Late diagnosis

Hi,

Do you you are one small disaster away from the illusion of normality coming crashing down.

I was diagnosed at the age of 50 after decades of being "a square peg". Initially it was a relief as it explained so much of what I was or wasn't feeling. Now I'm presented with the question of " who the f@#k am I" as my true persona maybe isn't what I show to the world or myself.

I'm married, have kids and dogs, I work full time and feel I'm living in an artificial reality as it seems to be all an act.

Maybe it's because I'm really not sleeping well and the fatigue is catching up.

I was given trazodon to help my sleep but it seemed to increased my anxiety and ruin my already poor sleep pattern.

Now I'm being prescribed a low dose antipsychotic as well as a SSRI to see if this helps.

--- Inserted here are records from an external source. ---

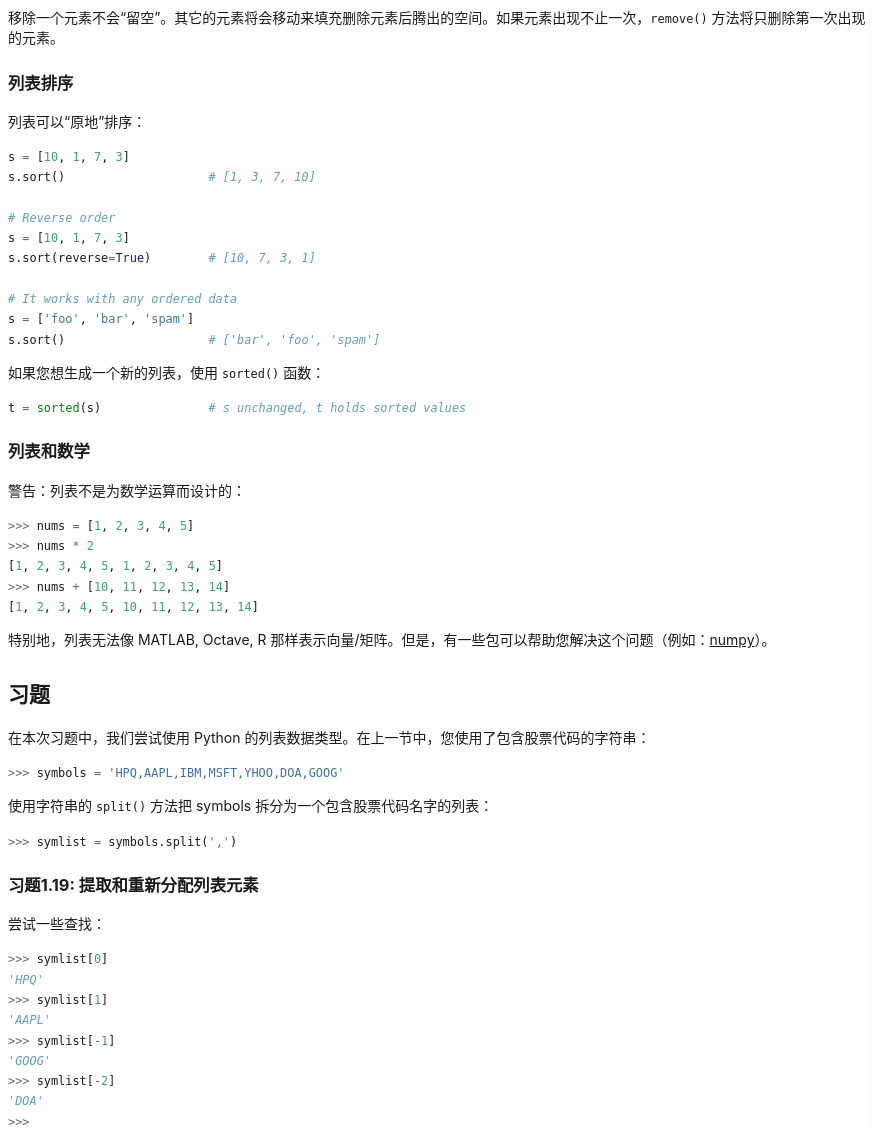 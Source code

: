 移除一个元素不会“留空”。其它的元素将会移动来填充删除元素后腾出的空间。如果元素出现不止一次，`remove()` 方法将只删除第一次出现的元素。

### 列表排序

列表可以“原地”排序：

```python
s = [10, 1, 7, 3]
s.sort()                    # [1, 3, 7, 10]

# Reverse order
s = [10, 1, 7, 3]
s.sort(reverse=True)        # [10, 7, 3, 1]

# It works with any ordered data
s = ['foo', 'bar', 'spam']
s.sort()                    # ['bar', 'foo', 'spam']
```

如果您想生成一个新的列表，使用 `sorted()` 函数：

```python
t = sorted(s)               # s unchanged, t holds sorted values
```

### 列表和数学

警告：列表不是为数学运算而设计的：

```python
>>> nums = [1, 2, 3, 4, 5]
>>> nums * 2
[1, 2, 3, 4, 5, 1, 2, 3, 4, 5]
>>> nums + [10, 11, 12, 13, 14]
[1, 2, 3, 4, 5, 10, 11, 12, 13, 14]
```

特别地，列表无法像 MATLAB, Octave, R 那样表示向量/矩阵。但是，有一些包可以帮助您解决这个问题（例如：[numpy](https://numpy.org)）。

## 习题

在本次习题中，我们尝试使用 Python 的列表数据类型。在上一节中，您使用了包含股票代码的字符串：

```python
>>> symbols = 'HPQ,AAPL,IBM,MSFT,YHOO,DOA,GOOG'
```

使用字符串的 `split()`  方法把 symbols 拆分为一个包含股票代码名字的列表：

```python
>>> symlist = symbols.split(',')
```

### 习题1.19: 提取和重新分配列表元素

尝试一些查找：

```python
>>> symlist[0]
'HPQ'
>>> symlist[1]
'AAPL'
>>> symlist[-1]
'GOOG'
>>> symlist[-2]
'DOA'
>>>
```
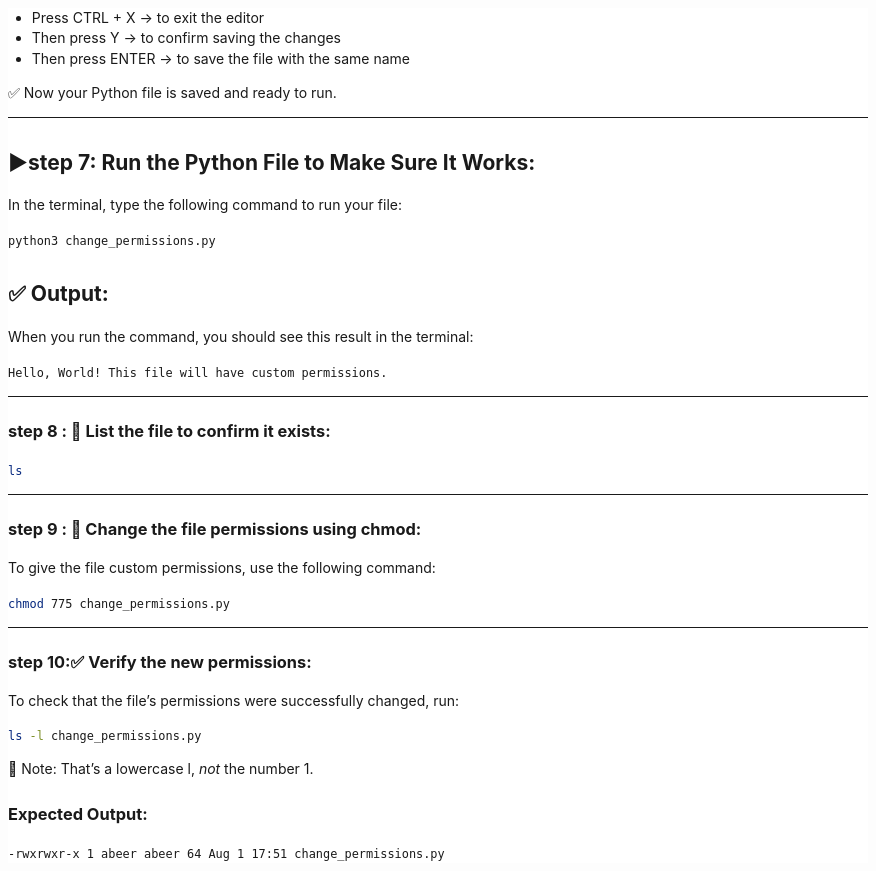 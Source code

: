 - Press CTRL + X → to exit the editor  
- Then press Y → to confirm saving the changes  
- Then press ENTER → to save the file with the same name

✅ Now your Python file is saved and ready to run.

---

## ▶️step 7: Run the Python File to Make Sure It Works:

In the terminal, type the following command to run your file:

```bash
python3 change_permissions.py
```
## ✅ Output:

When you run the command, you should see this result in the terminal:

```bash
Hello, World! This file will have custom permissions.
```

---

### step 8 : 📂 List the file to confirm it exists:

```bash
ls
```

---

### step 9 : 🔐 Change the file permissions using chmod:

To give the file custom permissions, use the following command:

```bash
chmod 775 change_permissions.py
```

---

### step 10:✅ Verify the new permissions:

To check that the file’s permissions were successfully changed, run:

```bash
ls -l change_permissions.py
```
🔸 Note: That’s a lowercase l, *not* the number 1.

### Expected Output:
```bash
-rwxrwxr-x 1 abeer abeer 64 Aug 1 17:51 change_permissions.py
```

I find this is mildly terrifying.

Parents
  • You are not alone, I am 54 and only realised at 50 I had ASD and now know I have ADHD too. I also no longer really have any idea who I am. I know I am not the person I was in my 20's and 30's and certianlly not the person I was before 2020. I have tried, in private, to find out who I am and to be honest I am still that little boy who does not under stand the world and just wants to sit quietly on his own and play with Lego and read. I want somebody to hold my hand and tell me everything is OK but that can nolonger happen. 

    Mine is all an act, its now what people expect from me and largely what I do seems to fit in with what they expect. I have withdrawn from social stuff over the last couple of years, I just downt have the energy to fake that any more. I am kinder to myself and have atleast one day at the weekend as a me day.